The grep will be much faster than the egrep.  This seems to be true for any
regular expression with a lot of wild card characters (i.e. `.''s).

Also, when you are looking for matches with a long list of words, you'll
find:

  fgrep -f list

much faster than:

  egrep -f list

(Alas, in both cases the maximum number of strings in `list' has a fairly
small limit--about 400 for fgrep, and substantially less for egrep.)

So, though I use egrep in about 85% of cases, I still find some use for
fgrep and plain ol' grep.

		-Ed Hall
		edhall@rand-unix        (ARPA)
		decvax!randvax!edhall   (UUCP)

thomas@utah-gr.UUCP (Spencer W. Thomas) (11/15/83)

The other day, I tried
	egrep '^.......?.?.?.?.?$'
after a couple of minutes (!) it told me "regular expression too big"!?!?

Anybody know why this is?  I finally did
	egrep '......' | egrep -v '............'

=Spencer

dan%bbncd@sri-unix.UUCP (11/16/83)

From:  Dan Franklin <dan@bbncd>

Each time the 3 greps are discussed, and people point out that they use
different algorithms, each best for different kinds of regular expressions, I
am puzzled by the leap to the conclusion that they must therefore be different
programs.  Some UNIX C compilers have several different algorithms for the
'switch' statement, choosing either an indexed table, a hashed table with
linear rehash, or the obvious if/then/else structure for the output, depending
on the properties of the input.  These compilers do not provide 'switch1',
'switch2', and 'switch3' statements; the compiler examines the properties of
the case list and chooses the best representation.  If the only difference
between the three greps were the space-time performance of each algorithm, the
sensible thing to do would be to have one 'grep' which chose the most efficient
algorithm for the regular expression--with, perhaps, a switch so the user could
override grep's choice on special occasions (no heuristic can be perfect).
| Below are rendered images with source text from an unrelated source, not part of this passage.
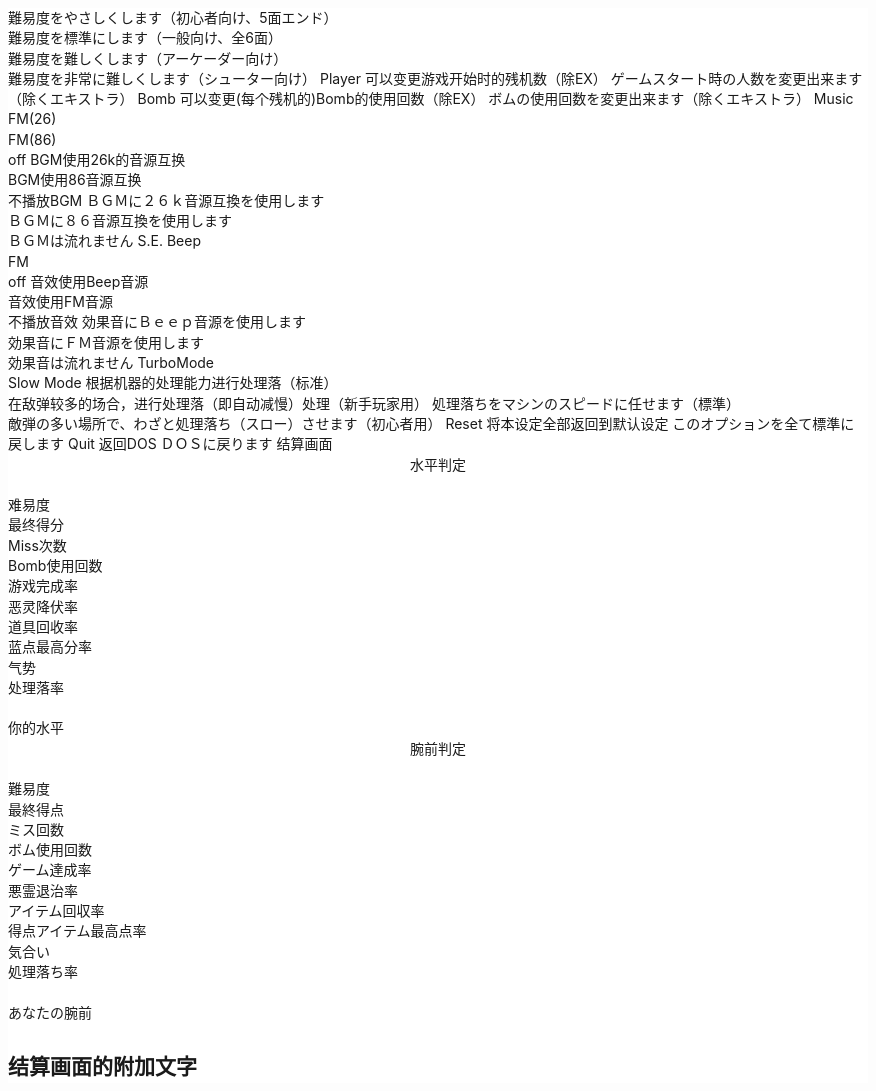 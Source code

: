 <td>難易度をやさしくします（初心者向け、5面エンド）<br>難易度を標準にします（一般向け、全6面）<br>難易度を難しくします（アーケーダー向け）<br>難易度を非常に難しくします（シューター向け）
</td></tr>
<tr>
<td colspan="2">Player</td>
<td>可以变更游戏开始时的残机数（除EX）</td>
<td>ゲームスタート時の人数を変更出来ます（除くエキストラ）
</td></tr>
<tr>
<td colspan="2">Bomb</td>
<td>可以变更(每个残机的)Bomb的使用回数（除EX）</td>
<td>ボムの使用回数を変更出来ます（除くエキストラ）
</td></tr>
<tr>
<td>Music</td>
<td>FM(26)<br>FM(86)<br>off</td>
<td>BGM使用26k的音源互换<br> BGM使用86音源互换<br> 不播放BGM</td>
<td>ＢＧＭに２６ｋ音源互換を使用します<br>ＢＧＭに８６音源互換を使用します<br>ＢＧＭは流れません
</td></tr>
<tr>
<td>S.E.</td>
<td>Beep<br>FM<br>off</td>
<td>音效使用Beep音源<br>音效使用FM音源<br> 不播放音效</td>
<td>効果音にＢｅｅｐ音源を使用します<br>効果音にＦＭ音源を使用します<br>効果音は流れません
</td></tr>
<tr>
<td colspan="2">TurboMode<br>Slow Mode</td>
<td>根据机器的处理能力进行处理落（标准）<br>在敌弹较多的场合，进行处理落（即自动减慢）处理（新手玩家用）</td>
<td>処理落ちをマシンのスピードに任せます（標準）<br>敵弾の多い場所で、わざと処理落ち（スロー）させます（初心者用）
</td></tr>
<tr>
<td colspan="2">Reset</td>
<td>将本设定全部返回到默认设定</td>
<td>このオプションを全て標準に戻します
</td></tr>
<tr>
<td colspan="2">Quit</td>
<td>返回DOS</td>
<td>ＤＯＳに戻ります
</td></tr>
<tr>
<td colspan="2">结算画面</td>
<td><center>水平判定</center><br>难易度<br>最终得分<br>Miss次数<br>Bomb使用回数<br>游戏完成率<br>恶灵降伏率<br>道具回收率<br>蓝点最高分率<br>气势<br>处理落率<br><br>你的水平</td>
<td><center>腕前判定</center><br>難易度<br>最終得点<br>ミス回数<br>ボム使用回数<br>ゲーム達成率<br>悪霊退治率<br>アイテム回収率<br>得点アイテム最高点率<br>気合い<br>処理落ち率<br><br>あなたの腕前
</td></tr></tbody></table>


## 结算画面的附加文字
So why doesn't somebody do just that?  Consider how much new-user puzzlement
(and excess unix-wizards mail) would be eliminated!  There is a reason: the
three greps interpret three different forms of regular expression.  You can't
take an arbitrary shell script which uses, say, 'grep' and substitute 'egrep'
everywhere without first scrutinizing each regular expression to make sure it
doesn't have parentheses, vertical bars, etc.  So even if 'egrep' could use a
variant of the 'grep' algorithm in the right circumstances, you couldn't throw
away 'grep'.  (Each command also accepts a different subset of options, but
that problem could be solved.) Too bad.

	Dan Franklin

JTW@MIT-XX.ARPA (11/22/83)

From:  John T. Wroclawski <JTW@MIT-XX.ARPA>

	So why doesn't somebody do just that?  There is a reason: the three
	greps interpret three different forms of regular expression.  You
	can't take an arbitrary shell script which uses, say, 'grep' and
	substitute 'egrep' everywhere without first scrutinizing each regular
	expression to make sure it doesn't have parentheses, vertical bars,
	etc.

Now wait a minute. What's to prevent the (one) unified grep from basing
it's choice of algorithm partly on whether that algorithm can handle the
particular regular expr grep was given as an argument?
-------